Déterminer ce que représentent les bâtons d’Ézéchiel dans l’œuvre de l’Évangile exige une compréhension de base de l’Évangile. Le Christ a assumé notre chair déchue après quatre mille ans de faiblesses héritées, qui lui furent transmises par Marie. Comme notre modèle, il a montré qu’en exerçant sa volonté pour la soumettre à la volonté de son Père, nous pouvons vaincre comme il a vaincu, en exerçant notre volonté en soumission à la sienne. Notre volonté est employée, soit pour le bien soit pour le mal, dans notre cerveau, qui est la citadelle de l’âme.

L’étudiant qui désire réunir en un seul le travail de deux semestres ne devrait pas être autorisé à agir à sa guise en la matière. Entreprendre de doubler la charge de travail entraîne, pour beaucoup, un surmenage de l’esprit et une négligence de l’exercice physique approprié. Il n’est pas raisonnable de supposer que l’esprit puisse saisir et digérer un excès de nourriture mentale, et c’est un péché tout aussi grave de gaver l’esprit que de surcharger les organes digestifs en ne laissant aucun temps de repos à l’estomac. Le cerveau est la citadelle de l’être tout entier, et de mauvaises habitudes alimentaires, vestimentaires ou de sommeil affectent le cerveau et empêchent d’atteindre ce que l’étudiant désire : une bonne discipline mentale. Toute partie du corps qui n’est pas traitée avec égard fera sentir sa souffrance au cerveau. Il faut faire preuve de beaucoup de patience et de persévérance pour enseigner aux jeunes comment préserver leur santé. Ils devraient être bien informés sur ce sujet, afin que chaque muscle et chaque organe soient suffisamment fortifiés et disciplinés pour que, dans l’action volontaire ou involontaire, il en résulte le meilleur état de santé, et que le cerveau soit vivifié pour soutenir la charge des études. Éducation chrétienne, 124.

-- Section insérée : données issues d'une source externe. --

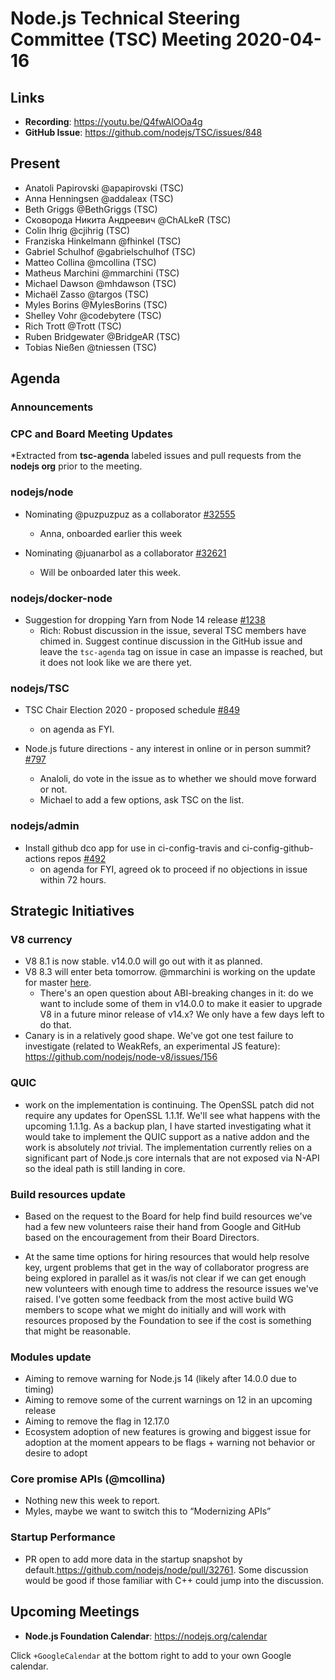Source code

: # Node.js Technical Steering Committee (TSC) Meeting 2020-04-16

## Links

* **Recording**:  <https://youtu.be/Q4fwAlOOa4g>
* **GitHub Issue**: <https://github.com/nodejs/TSC/issues/848>

## Present

* Anatoli Papirovski @apapirovski (TSC)
* Anna Henningsen @addaleax (TSC)
* Beth Griggs @BethGriggs (TSC)
* Сковорода Никита Андреевич @ChALkeR (TSC)
* Colin Ihrig @cjihrig (TSC)
* Franziska Hinkelmann @fhinkel (TSC)
* Gabriel Schulhof @gabrielschulhof (TSC)
* Matteo Collina @mcollina (TSC)
* Matheus Marchini @mmarchini (TSC)
* Michael Dawson @mhdawson (TSC)
* Michaël Zasso @targos (TSC)
* Myles Borins @MylesBorins (TSC)
* Shelley Vohr @codebytere (TSC)
* Rich Trott @Trott (TSC)
* Ruben Bridgewater @BridgeAR (TSC)
* Tobias Nießen @tniessen (TSC)

## Agenda

### Announcements

### CPC and Board Meeting Updates

*Extracted from **tsc-agenda** labeled issues and pull requests from the **nodejs org** prior to the meeting.

### nodejs/node

* Nominating @puzpuzpuz as a collaborator [#32555](https://github.com/nodejs/node/issues/32555)
  * Anna, onboarded earlier this week

* Nominating @juanarbol as a collaborator
  [#32621](https://github.com/nodejs/node/issues/32621)
  * Will be onboarded later this week.

### nodejs/docker-node

* Suggestion for dropping Yarn from Node 14 release [#1238](https://github.com/nodejs/docker-node/issues/1238)
  * Rich: Robust discussion in the issue, several TSC members have chimed in.
    Suggest continue discussion in the GitHub issue and leave the `tsc-agenda` tag on
    issue in case an impasse is reached, but it does not look like we are there yet.

### nodejs/TSC

* TSC Chair Election 2020 - proposed schedule [#849](https://github.com/nodejs/TSC/issues/849)
  * on agenda as  FYI.

* Node.js future directions - any interest in online or in person summit? [#797](https://github.com/nodejs/TSC/issues/797)
  * Analoli, do vote in the issue as to whether we should move forward or not.
  * Michael to add a few options, ask TSC on the list.

### nodejs/admin

* Install github dco app for use in ci-config-travis and ci-config-github-actions repos [#492](https://github.com/nodejs/admin/issues/492)
  * on agenda for FYI, agreed ok to proceed if no objections in issue within 72 hours.

## Strategic Initiatives

### V8 currency

* V8 8.1 is now stable. v14.0.0 will go out with it as planned.
* V8 8.3 will enter beta tomorrow. @mmarchini is working on the update for master [here](https://github.com/nodejs/node/pull/32831).
  * There's an open question about ABI-breaking changes in it: do we want to include some of them in v14.0.0 to make it easier to upgrade V8 in a future minor release of v14.x? We only have a few days left to do that.
* Canary is in a relatively good shape. We've got one test failure to investigate (related to WeakRefs, an experimental JS feature): <https://github.com/nodejs/node-v8/issues/156>

### QUIC

* work on the implementation is continuing. The OpenSSL patch did not require any updates for
  OpenSSL 1.1.1f. We'll see what happens with the upcoming 1.1.1g. As a backup plan, I have
  started investigating what it would take to implement the QUIC support as a native addon and
  the work is absolutely *not* trivial. The implementation currently relies on a significant part of
  Node.js core internals that are not exposed via N-API so the ideal path is still landing in core.

### Build resources update

* Based on the request to the Board for help find build resources we've had a few new
  volunteers raise their hand from Google and GitHub based on the encouragement from their
  Board Directors.

* At the same time options for hiring resources that would help resolve key, urgent problems that
  get in the way of collaborator progress are being explored in parallel as it was/is not clear if we
  can get enough new volunteers with enough time to address the resource
  issues we've raised.  I've  gotten some feedback from the most active build WG members to
  scope what we might do initially and will work with resources proposed by the Foundation
  to see if the cost is something that might be reasonable.

### Modules update

* Aiming to remove warning for Node.js 14 (likely after 14.0.0 due to timing)
* Aiming to remove some of the current warnings on 12 in an upcoming release
* Aiming to remove the flag in 12.17.0
* Ecosystem adoption of new features is growing and biggest issue for adoption
  at the moment appears to be flags + warning not behavior or desire to adopt

### Core promise APIs (@mcollina)

* Nothing new this week to report.
* Myles, maybe we want to switch this to “Modernizing APIs”

### Startup Performance

* PR open to add more data in the startup snapshot by
  default.<https://github.com/nodejs/node/pull/32761>. Some discussion would be good if those
  familiar with C++ could jump into the discussion.

## Upcoming Meetings

* **Node.js Foundation Calendar**: <https://nodejs.org/calendar>

Click `+GoogleCalendar` at the bottom right to add to your own Google calendar.
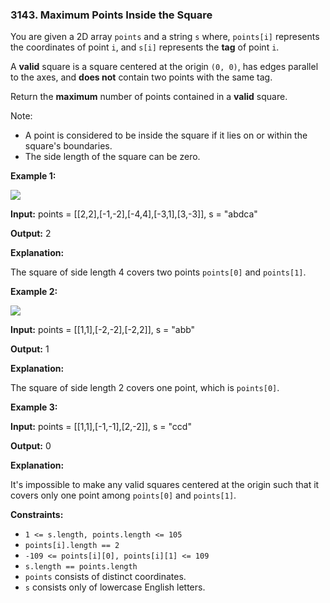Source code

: ### 3143\. Maximum Points Inside the Square

You are given a 2D array `points` and a string `s` where, `points[i]` represents the coordinates of point `i`, and `s[i]` represents the **tag** of point `i`.

A **valid** square is a square centered at the origin `(0, 0)`, has edges parallel to the axes, and **does not** contain two points with the same tag.

Return the **maximum** number of points contained in a **valid** square.

Note:

*   A point is considered to be inside the square if it lies on or within the square's boundaries.
*   The side length of the square can be zero.

**Example 1:**

![](https://assets.leetcode.com/uploads/2024/03/29/3708-tc1.png)

**Input:** points = \[\[2,2\],\[-1,-2\],\[-4,4\],\[-3,1\],\[3,-3\]\], s = "abdca"

**Output:** 2

**Explanation:**

The square of side length 4 covers two points `points[0]` and `points[1]`.

**Example 2:**

![](https://assets.leetcode.com/uploads/2024/03/29/3708-tc2.png)

**Input:** points = \[\[1,1\],\[-2,-2\],\[-2,2\]\], s = "abb"

**Output:** 1

**Explanation:**

The square of side length 2 covers one point, which is `points[0]`.

**Example 3:**

**Input:** points = \[\[1,1\],\[-1,-1\],\[2,-2\]\], s = "ccd"

**Output:** 0

**Explanation:**

It's impossible to make any valid squares centered at the origin such that it covers only one point among `points[0]` and `points[1]`.

**Constraints:**

*   `1 <= s.length, points.length <= 105`
*   `points[i].length == 2`
*   `-109 <= points[i][0], points[i][1] <= 109`
*   `s.length == points.length`
*   `points` consists of distinct coordinates.
*   `s` consists only of lowercase English letters.
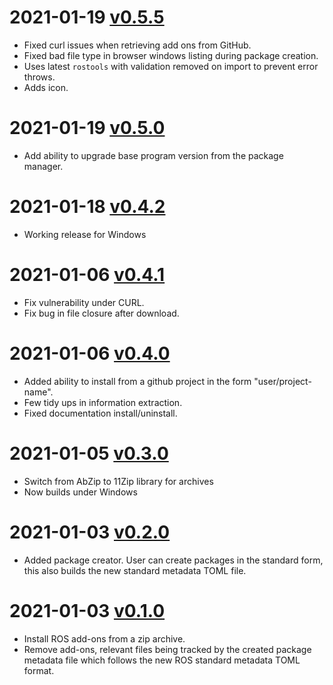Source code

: # 2021-01-19 [v0.5.5](https://github.com/Railway-Op-Sim/ROSPkgManager/releases/tag/v0.5.5)
- Fixed curl issues when retrieving add ons from GitHub.
- Fixed bad file type in browser windows listing during package creation.
- Uses latest `rostools` with validation removed on import to prevent error throws.
- Adds icon.
# 2021-01-19 [v0.5.0](https://github.com/Railway-Op-Sim/ROSPkgManager/releases/tag/v0.5.0)
- Add ability to upgrade base program version from the package manager.
# 2021-01-18 [v0.4.2](https://github.com/Railway-Op-Sim/ROSPkgManager/releases/tag/v0.4.2)
- Working release for Windows
# 2021-01-06 [v0.4.1](https://github.com/Railway-Op-Sim/ROSPkgManager/releases/tag/v0.4.1)
- Fix vulnerability under CURL.
- Fix bug in file closure after download.

# 2021-01-06 [v0.4.0](https://github.com/Railway-Op-Sim/ROSPkgManager/releases/tag/v0.4.0)
- Added ability to install from a github project in the form "user/project-name".
- Few tidy ups in information extraction.
- Fixed documentation install/uninstall.
# 2021-01-05 [v0.3.0](https://github.com/Railway-Op-Sim/ROSPkgManager/releases/tag/v0.3.0)
- Switch from AbZip to 11Zip library for archives
- Now builds under Windows
# 2021-01-03 [v0.2.0](https://github.com/Railway-Op-Sim/ROSPkgManager/releases/tag/v0.2.0)
- Added package creator. User can create packages in the standard form, this also builds the new standard metadata TOML file.

# 2021-01-03 [v0.1.0](https://github.com/Railway-Op-Sim/ROSPkgManager/releases/tag/v0.1.0)
- Install ROS add-ons from a zip archive.
- Remove add-ons, relevant files being tracked by the created package metadata file which follows the new ROS standard metadata TOML format.
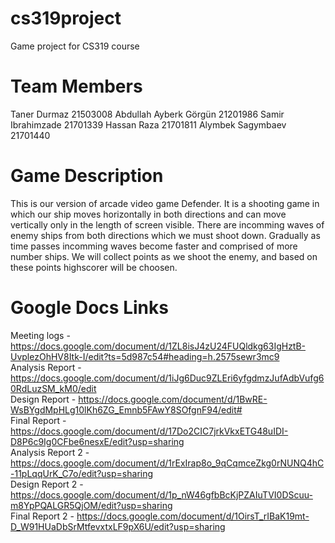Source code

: # cs319project
Game project for CS319 course

# Team Members
Taner Durmaz  21503008
Abdullah Ayberk Görgün  21201986
Samir Ibrahimzade  21701339
Hassan Raza  21701811
Alymbek Sagymbaev 21701440

# Game Description
This is our version of arcade video game Defender. It is a shooting game in which our ship moves horizontally in both directions and can move vertically only in the length of screen visible. There are incomming waves of enemy ships from both directions which we must shoot down. Gradually as time passes incomming waves become faster and comprised of more number ships. We will collect points as we shoot the enemy, and based on these points highscorer will be choosen.


# Google Docs Links
Meeting logs - https://docs.google.com/document/d/1ZL8isJ4zU24FUQldkg63IgHztB-UvplezOhHV8Itk-I/edit?ts=5d987c54#heading=h.2575sewr3mc9
<br/>
Analysis Report - https://docs.google.com/document/d/1iJg6Duc9ZLEri6yfgdmzJufAdbVufg60RdLuzSM_kM0/edit
<br/>
Design Report - https://docs.google.com/document/d/1BwRE-WsBYgdMpHLg10lKh6ZG_Emnb5FAwY8SOfgnF94/edit#
<br/>
Final Report - https://docs.google.com/document/d/17Do2CIC7jrkVkxETG48uIDI-D8P6c9Ig0CFbe6nesxE/edit?usp=sharing
<br/>
Analysis Report 2 - https://docs.google.com/document/d/1rExIrap8o_9qCqmceZkg0rNUNQ4hC-11pLqqUrK_C7o/edit?usp=sharing
<br/>
Design Report 2 - https://docs.google.com/document/d/1p_nW46gfbBcKjPZAIuTVI0DScuu-m8YpPQALGR5QjOM/edit?usp=sharing
<br/>
Final Report 2 - https://docs.google.com/document/d/1OirsT_rIBaK19mt-D_W91HUaDbSrMtfevxtxLF9pX6U/edit?usp=sharing
<br/>
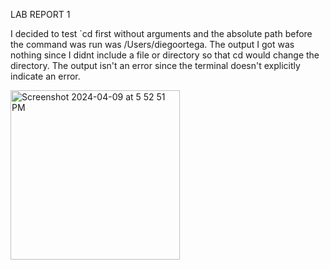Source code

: LAB REPORT 1

I decided to test `cd first without arguments and the absolute path before the command was run was /Users/diegoortega. The output I got was nothing since I didnt include a file or directory so that cd would change the directory. The output isn't an error since the terminal doesn't explicitly indicate an error.


<img width="271" alt="Screenshot 2024-04-09 at 5 52 51 PM" src="https://github.com/Diegoocse/CSE15l-lab-report1/assets/146890166/9605d27b-bcd5-4185-938a-ce963c2303e0">
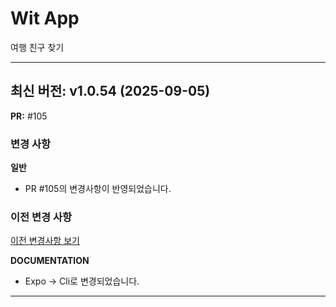 # Wit App

여행 친구 찾기

---

## 최신 버전: v1.0.54 (2025-09-05)

**PR:** #105

### 변경 사항

**일반**
- PR #105의 변경사항이 반영되었습니다.

### 이전 변경 사항

[이전 변경사항 보기](PREVIOUS_CHANGES.md)

**DOCUMENTATION**

- Expo -> Cli로 변경되었습니다.

---

<!-- [이전 변경사항 보기](PREVIOUS_CHANGES.md) -->
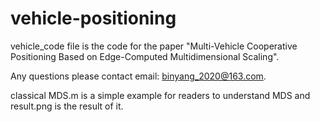 # vehicle-positioning

vehicle_code file is the code for the paper
"Multi-Vehicle Cooperative Positioning Based on Edge-Computed Multidimensional Scaling".

Any questions please contact email: binyang_2020@163.com.

classical MDS.m is a simple example for readers to understand MDS
and result.png is the result of it.
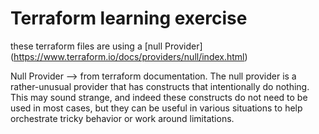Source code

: # Terraform learning exercise

these terraform files are using a [null Provider] (https://www.terraform.io/docs/providers/null/index.html)

Null Provider --> from terraform documentation.
The null provider is a rather-unusual provider that has constructs that intentionally do nothing. This may sound strange, and indeed these constructs do not need to be used in most cases, but they can be useful in various situations to help orchestrate tricky behavior or work around limitations.
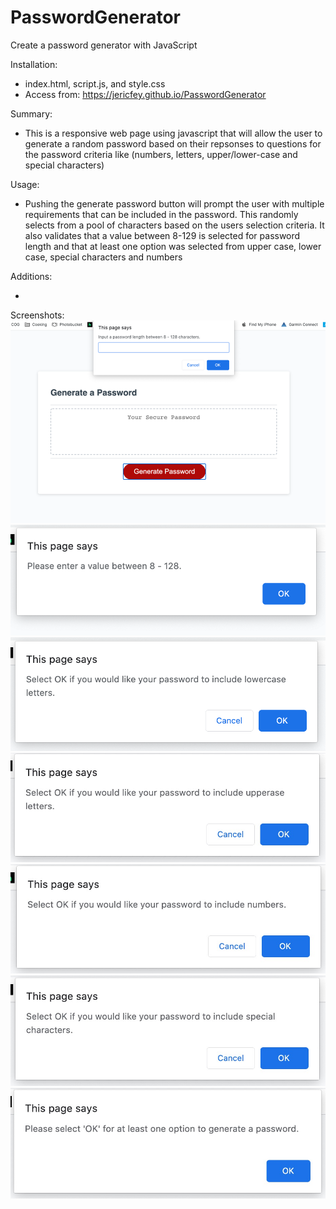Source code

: # PasswordGenerator

Create a password generator with JavaScript

Installation:

- index.html, script.js, and style.css
- Access from: https://jericfey.github.io/PasswordGenerator

Summary:

- This is a responsive web page using javascript that will allow the user to generate a random password based on their repsonses to questions for the password criteria like (numbers, letters, upper/lower-case and special characters)

Usage:

- Pushing the generate password button will prompt the user with multiple requirements that can be included in the password. This randomly selects from a pool of characters based on the users selection criteria. It also validates that a value between 8-129 is selected for password length and that at least one option was selected from upper case, lower case, special characters and numbers

Additions:

-

Screenshots:
![PasswordGenerator Screenshot1](./assets/Screenshot1.jpg)
![PasswordGenerator Screenshot2](./assets/Screenshot2.jpg)
![PasswordGenerator Screenshot3](./assets/Screenshot3.jpg)
![PasswordGenerator Screenshot4](./assets/Screenshot4.jpg)
![PasswordGenerator Screenshot5](./assets/Screenshot5.jpg)
![PasswordGenerator Screenshot6](./assets/Screenshot6.jpg)
![PasswordGenerator Screenshot7](./assets/Screenshot7.jpg)
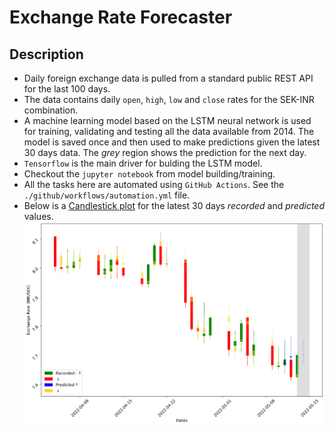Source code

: # Exchange Rate Forecaster

## Description

- Daily foreign exchange data is pulled from a standard public REST API for the last 100 days.
- The data contains daily `open`, `high`, `low` and `close` rates for the SEK-INR combination.
- A machine learning model based on the LSTM neural network is used for training, validating
and testing all the data available from 2014. The model is saved once and then used to make predictions
given the latest 30 days data. The *grey* region shows the prediction for the next day.
- `Tensorflow` is the main driver for bulding the LSTM model.
- Checkout the `jupyter notebook` from model building/training.
- All the tasks here are automated using `GitHub Actions`. See the `./github/workflows/automation.yml` file.
- Below is a [Candlestick plot](https://en.wikipedia.org/wiki/Candlestick_chart) for the latest 30 days *recorded* and *predicted* values.
![alt forex monitor](fig/current.png "Candlestick plot showing daily recorded values as well ML predicted values")
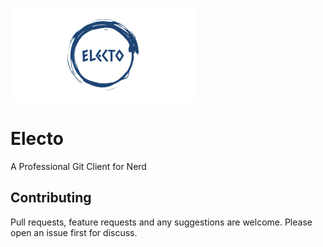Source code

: ![Electo](assets/logo-300x150.png)

# Electo
A Professional Git Client for Nerd

## Contributing
Pull requests, feature requests and any suggestions are welcome. Please open an issue first for discuss.

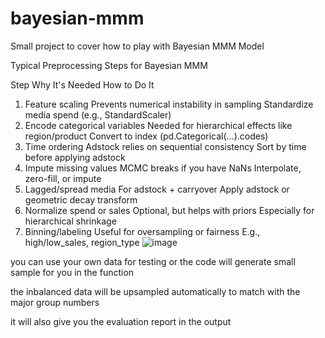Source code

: # bayesian-mmm

Small project to cover how to play with Bayesian MMM Model

Typical Preprocessing Steps for Bayesian MMM

Step	Why It's Needed	How to Do It
1. Feature scaling	Prevents numerical instability in sampling	Standardize media spend (e.g., StandardScaler)
2. Encode categorical variables	Needed for hierarchical effects like region/product	Convert to index (pd.Categorical(...).codes)
3. Time ordering	Adstock relies on sequential consistency	Sort by time before applying adstock
4. Impute missing values	MCMC breaks if you have NaNs	Interpolate, zero-fill, or impute
5. Lagged/spread media	For adstock + carryover	Apply adstock or geometric decay transform
6. Normalize spend or sales	Optional, but helps with priors	Especially for hierarchical shrinkage
7. Binning/labeling	Useful for oversampling or fairness	E.g., high/low_sales, region_type
![image](https://github.com/user-attachments/assets/014a580e-528b-4008-b7ca-5c16752c7962)




you can use your own data for testing or the code will generate small sample for you in the function

the inbalanced data will be upsampled automatically to match with the major group numbers

it will also give you the evaluation report in the output
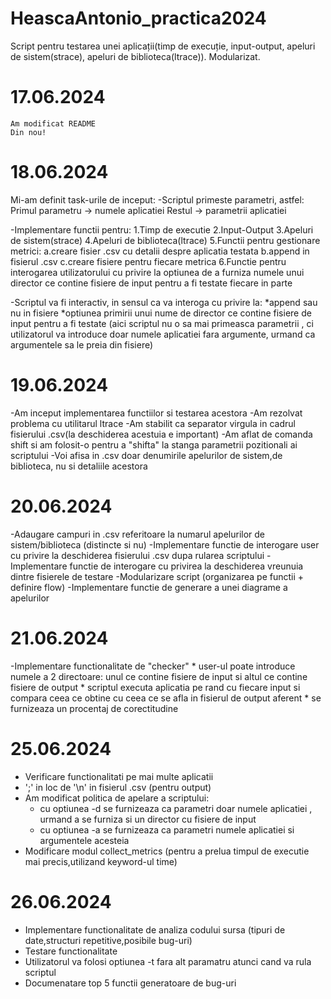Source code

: # HeascaAntonio_practica2024
Script pentru testarea unei aplicații(timp de execuție, input-output, apeluri de sistem(strace), apeluri de biblioteca(ltrace)). Modularizat.

# 17.06.2024

    Am modificat README
    Din nou!

# 18.06.2024
Mi-am definit task-urile de inceput:
-Scriptul primeste parametri, astfel:
    Primul parametru -> numele aplicatiei
    Restul -> parametrii aplicatiei

-Implementare functii pentru:
    1.Timp de executie
    2.Input-Output
    3.Apeluri de sistem(strace)
    4.Apeluri de biblioteca(ltrace)
    5.Functii pentru gestionare metrici:
        a.creare fisier .csv cu detalii despre aplicatia testata
        b.append in fisierul .csv
        c.creare fisiere pentru fiecare metrica
    6.Functie pentru interogarea utilizatorului cu privire la optiunea de a furniza numele unui director ce contine fisiere de input pentru a fi testate fiecare in parte

-Scriptul va fi interactiv, in sensul ca va interoga cu privire la:
    *append sau nu in fisiere
    *optiunea primirii unui nume de director ce contine fisiere de input pentru a fi testate
        (aici scriptul nu o sa mai primeasca parametrii , ci utilizatorul va introduce doar numele aplicatiei fara argumente, urmand ca argumentele sa le preia din fisiere)

# 19.06.2024
-Am inceput implementarea functiilor si testarea acestora
-Am rezolvat problema cu utilitarul ltrace
-Am stabilit ca separator virgula in cadrul fisierului .csv(la deschiderea acestuia e important)
-Am aflat de comanda shift si am folosit-o pentru a "shifta" la stanga parametrii pozitionali ai scriptului
-Voi afisa in .csv doar denumirile apelurilor de sistem,de biblioteca, nu si detaliile acestora

# 20.06.2024
-Adaugare campuri in .csv referitoare la numarul apelurilor de sistem/biblioteca (distincte si nu)
-Implementare functie de interogare user cu privire la deschiderea fisierului .csv dupa rularea scriptului
-Implementare functie de interogare cu privirea la deschiderea vreunuia dintre fisierele de testare
-Modularizare script (organizarea pe functii + definire flow)
-Implementare functie de generare a unei diagrame a apelurilor

# 21.06.2024
-Implementare functionalitate de "checker"
    * user-ul poate introduce numele a 2 directoare: unul ce contine fisiere de input si altul ce contine fisiere de output
    * scriptul executa aplicatia pe rand cu fiecare input si compara ceea ce obtine cu ceea ce se afla in fisierul de output aferent
    * se furnizeaza un procentaj de corectitudine

# 25.06.2024
- Verificare functionalitati pe mai multe aplicatii
- ';' in loc de '\n' in fisierul .csv (pentru output)
- Am modificat politica de apelare a scriptului:
    * cu optiunea -d se furnizeaza ca parametri doar numele aplicatiei , urmand a se furniza si un director cu fisiere de input
    * cu optiunea -a se furnizeaza ca parametri numele aplicatiei si argumentele acesteia
- Modificare modul collect_metrics (pentru a prelua timpul de executie mai precis,utilizand keyword-ul time)

# 26.06.2024
- Implementare functionalitate de analiza codului sursa (tipuri de date,structuri repetitive,posibile bug-uri)
- Testare functionalitate
- Utilizatorul va folosi optiunea -t fara alt paramatru atunci cand va rula scriptul
- Documenatare top 5 functii generatoare de bug-uri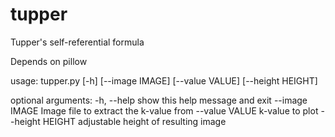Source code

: # tupper
Tupper's self-referential formula

Depends on pillow

usage: tupper.py [-h] [--image IMAGE] [--value VALUE] [--height HEIGHT]

optional arguments:
  -h, --help       show this help message and exit
  --image IMAGE    Image file to extract the k-value from
  --value VALUE    k-value to plot
  --height HEIGHT  adjustable height of resulting image
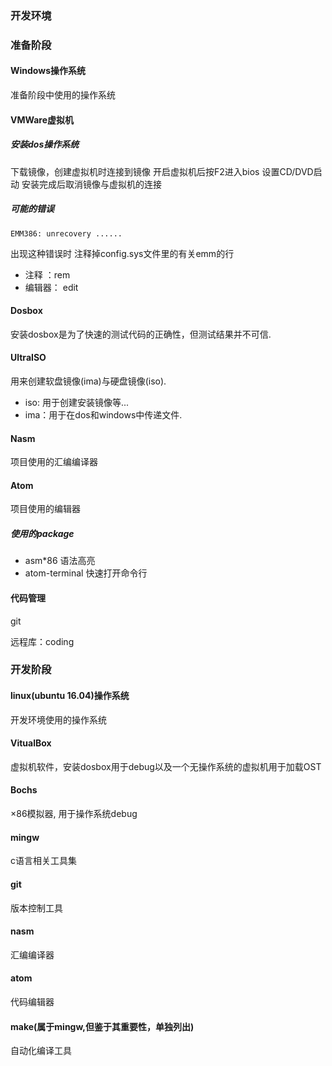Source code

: ### 开发环境
### 准备阶段
#### Windows操作系统
准备阶段中使用的操作系统

#### VMWare虚拟机
##### 安装dos操作系统
下载镜像，创建虚拟机时连接到镜像
开启虚拟机后按F2进入bios 设置CD/DVD启动
安装完成后取消镜像与虚拟机的连接

##### 可能的错误
`EMM386: unrecovery ......`


出现这种错误时 注释掉config.sys文件里的有关emm的行
- 注释 ：rem
- 编辑器： edit

#### Dosbox
安装dosbox是为了快速的测试代码的正确性，但测试结果并不可信.

#### UltraISO

用来创建软盘镜像(ima)与硬盘镜像(iso).

- iso: 用于创建安装镜像等...
- ima：用于在dos和windows中传递文件.

#### Nasm
项目使用的汇编编译器

#### Atom
项目使用的编辑器

##### 使用的package
- asm*86 语法高亮
- atom-terminal 快速打开命令行

#### 代码管理
git

远程库：coding

### 开发阶段

#### linux(ubuntu 16.04)操作系统
开发环境使用的操作系统

#### VitualBox
虚拟机软件，安装dosbox用于debug以及一个无操作系统的虚拟机用于加载OST

#### Bochs
×86模拟器, 用于操作系统debug

#### mingw
c语言相关工具集

#### git
版本控制工具

#### nasm
汇编编译器

#### atom
代码编辑器

#### make(属于mingw,但鉴于其重要性，单独列出)
自动化编译工具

L’œuvre de l’alliance éternelle est d’inscrire la loi de Dieu dans nos cœurs et nos esprits, et notre cœur comme notre esprit se trouvent dans la « citadelle de nos âmes », qui est notre cerveau.

L’esprit d’un homme ou d’une femme ne descend pas en un instant de la pureté et de la sainteté à la dépravation, à la corruption et au crime. Il faut du temps pour élever l’être humain au divin, ou pour dégrader ceux qui ont été créés à l’image de Dieu jusqu’à la brutalité ou au satanisme. En contemplant, nous sommes transformés. Bien qu’il ait été créé à l’image de son Créateur, l’homme peut éduquer son esprit au point que le péché qu’il abhorrait autrefois deviendra pour lui agréable. Lorsqu’il cesse de veiller et de prier, il cesse de garder la citadelle, le cœur, et se livre au péché et au crime. L’esprit est avili, et il est impossible de l’élever hors de la corruption alors qu’on l’éduque à asservir les facultés morales et intellectuelles et à les soumettre à des passions plus grossières. Une guerre constante contre l’esprit charnel doit être maintenue; et nous devons être aidés par l’influence purifiante de la grâce de Dieu, qui attirera l’esprit vers les hauteurs et l’habituera à méditer sur des choses pures et saintes. Le foyer adventiste, 330.

L’« esprit », le « cœur », le « cerveau », c’est la « citadelle de l’âme ». Une citadelle est une forteresse qu’il faut protéger contre l’intrusion du péché.

Dans sa prière au Père, le Christ donna au monde une leçon qui devrait être gravée dans l’esprit et l’âme. « Voici la vie éternelle, dit-il, qu’ils te connaissent, toi, le seul vrai Dieu, et Jésus-Christ que tu as envoyé. » Jean 17:3. Voilà la véritable éducation. Elle confère de la puissance. La connaissance expérimentale de Dieu et de Jésus-Christ qu’il a envoyé transforme l’homme à l’image de Dieu. Elle donne à l’homme la maîtrise de lui-même, soumettant chaque impulsion et passion de la nature inférieure au contrôle des facultés supérieures de l’esprit. Elle fait de celui qui la possède un fils de Dieu et un héritier du ciel. Elle le met en communion avec la pensée de l’Infini et lui ouvre les riches trésors de l’univers. Les paraboles du Christ, 114.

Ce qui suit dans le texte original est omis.